The college-opportunity gap widens whenever a student from a low-income background does not go to college or falls short of finishing a degree. While many scholars agree the problem exists, there is also a research gap as to the causes and solutions.
American University’s new Center for Postsecondary Readiness and Success aims to close both gaps by partnering with high school counselors, postsecondary experts, and scholars around the nation to produce pioneering new research on ways to make higher education more available to underserved populations.
Housed in the School of Education (SOE), the center is the first of its kind to critically examine school counseling systems, college advising practices, systemic inequities, and other patterns that work against students from low-income backgrounds, new-majority and first-generation students, and students of color.
Part of the solution involves training more high school counselors, says Laura Owen, the center’s inaugural director. The national ratio of students to counselors is 482 to 1, according to the National Association for College Admission Counseling and the American School Counselor Association. Both organizations recommend a ratio of 250 to 1—a goal so far achieved only in the less populated states of New Hampshire, Vermont, and Wyoming.

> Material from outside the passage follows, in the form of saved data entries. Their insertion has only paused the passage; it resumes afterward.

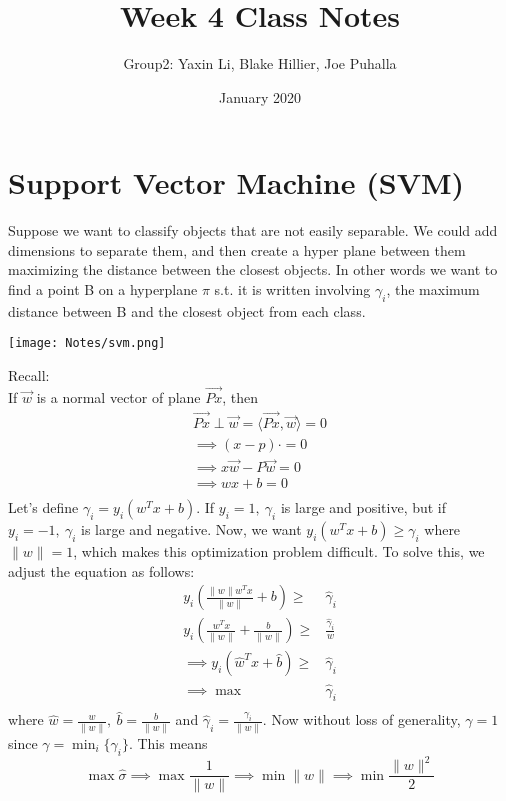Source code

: \documentclass{article}
\title{Week 4 Class Notes}
\author{Group2: Yaxin Li, Blake Hillier, Joe Puhalla}
\date{January 2020}
\begin{document}
\maketitle

\section{Support Vector Machine (SVM)}
\begin{minipage}[]{0.5\textwidth}
    Suppose we want to classify objects that are not easily separable. We could add dimensions to separate them, and then create a hyper plane between them maximizing the distance between the closest objects. In other words we want to find a point B on a hyperplane $\pi$ s.t. it is written involving $\gamma_{i}$, the maximum distance between B and the closest object from each class. 
\end{minipage}
\begin{minipage}[]{0.5\textwidth}
    \texttt{[image: Notes/svm.png]}
\end{minipage}
Recall: \\
If $\vec{w}$ is a normal vector of plane $\vec{Px}$, then \begin{align*}
    \vec{Px}\perp\vec{w}=\langle\vec{Px},\vec{w}\rangle=0 \\
    \implies(x-p)\cdot=0 \\
    \implies x\vec{w}-P\vec{w}=0 \\
    \implies{w}x+b=0 \\
\end{align*}
Let's define $\gamma_{i}=y_{i}(w^{T}x+b)$. If $y_{i}=1, \ \gamma_{i}$ is large and positive, but if $y_{i}=-1, \ \gamma_{i}$ is large and negative. Now, we want $y_{i}(w^{T}x+b)\geq\gamma_{i}$ where $\|w\|=1$, which makes this optimization problem difficult. To solve this, we adjust the equation as follows: \begin{align*}
    y_{i}(\frac{\|w\|w^{T}x}{\|w\|}+b)\geq&\hat{\gamma}_{i} \\
    y_{i}(\frac{w^{T}x}{\|w\|}+\frac{b}{\|w\|})\geq&\frac{\hat{\gamma}_{i}}{w} \\
    \implies y_{i}(\hat{w}^{T}x+\hat{b})\geq&\hat{\gamma}_{i} \\
    \implies \max&\hat{\gamma}_{i} \\
\end{align*}
where $\hat{w}=\frac{w}{\|w\|}, \ \hat{b}=\frac{b}{\|w\|}$ and $\hat{\gamma}_{i}=\frac{\gamma_{i}}{\|w\|}$. Now without loss of generality, $\gamma=1$ since $\gamma=\min_{i}\{\gamma_{i}\}$. This means \begin{equation*}
    \max\hat{\sigma}\implies\max\frac{1}{\|w\|}\implies\min\|w\|\implies\min\frac{\|w\|^{2}}{2}
\end{equation*}
\end{document}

In addition to seeking better training for career guidance advisors and stronger financial aid support, the center helps students better prepare for college by texting them timely information as they need it. The UpNext texting program sends messages about everything from preparing for the SATs and ACTs to applying for financial aid. Through partnerships, the center is bringing messaging support to 3,500 rising DC college freshmen and 1,500 rising DC college sophomores.
All this research comes at a time when the number of young Americans who receive more education than their parents lags behind the numbers in many other countries.
Owen and SOE dean Cheryl Holcomb-McCoy have done extensive work addressing systemic college-opportunity challenges. Since launching the center, they have assembled an advisory board of more than 20 national experts from multiple fields. They bring concrete ideas for improving the odds of low-income, first-generation, and new-majority students getting into—and finishing—degree programs at two- and four-year institutions.
Guided by these education scholars, practitioners, and leaders, the center is looking at models of student support, such as school counseling and postsecondary advising, with the aim of introducing new frameworks for postsecondary success.
The center has defined its core goals: One is to identify common practitioner competencies that give students good postsecondary guidance. Another is to reimagine, reframe, and conduct interdisciplinary research on effective practices to support equitable student postsecondary exploration and planning.
Also on the agenda is to provide practitioners, families, and students with user-friendly reports containing information they need to improve postsecondary success. In the long term, it is about giving students tools and practices that can be replicated throughout US schools.
The center has already received three grants totaling more than $400,000 from Civic Nation, the Kresge Foundation, and Raise DC.
Owen and Holcomb-McCoy also are involved in the Reach Higher Initiative spearheaded by former first lady Michelle Obama. Its goal is to help students around the country continue their education beyond high school, whether through professional training programs, community colleges, or institutions offering four-year degrees.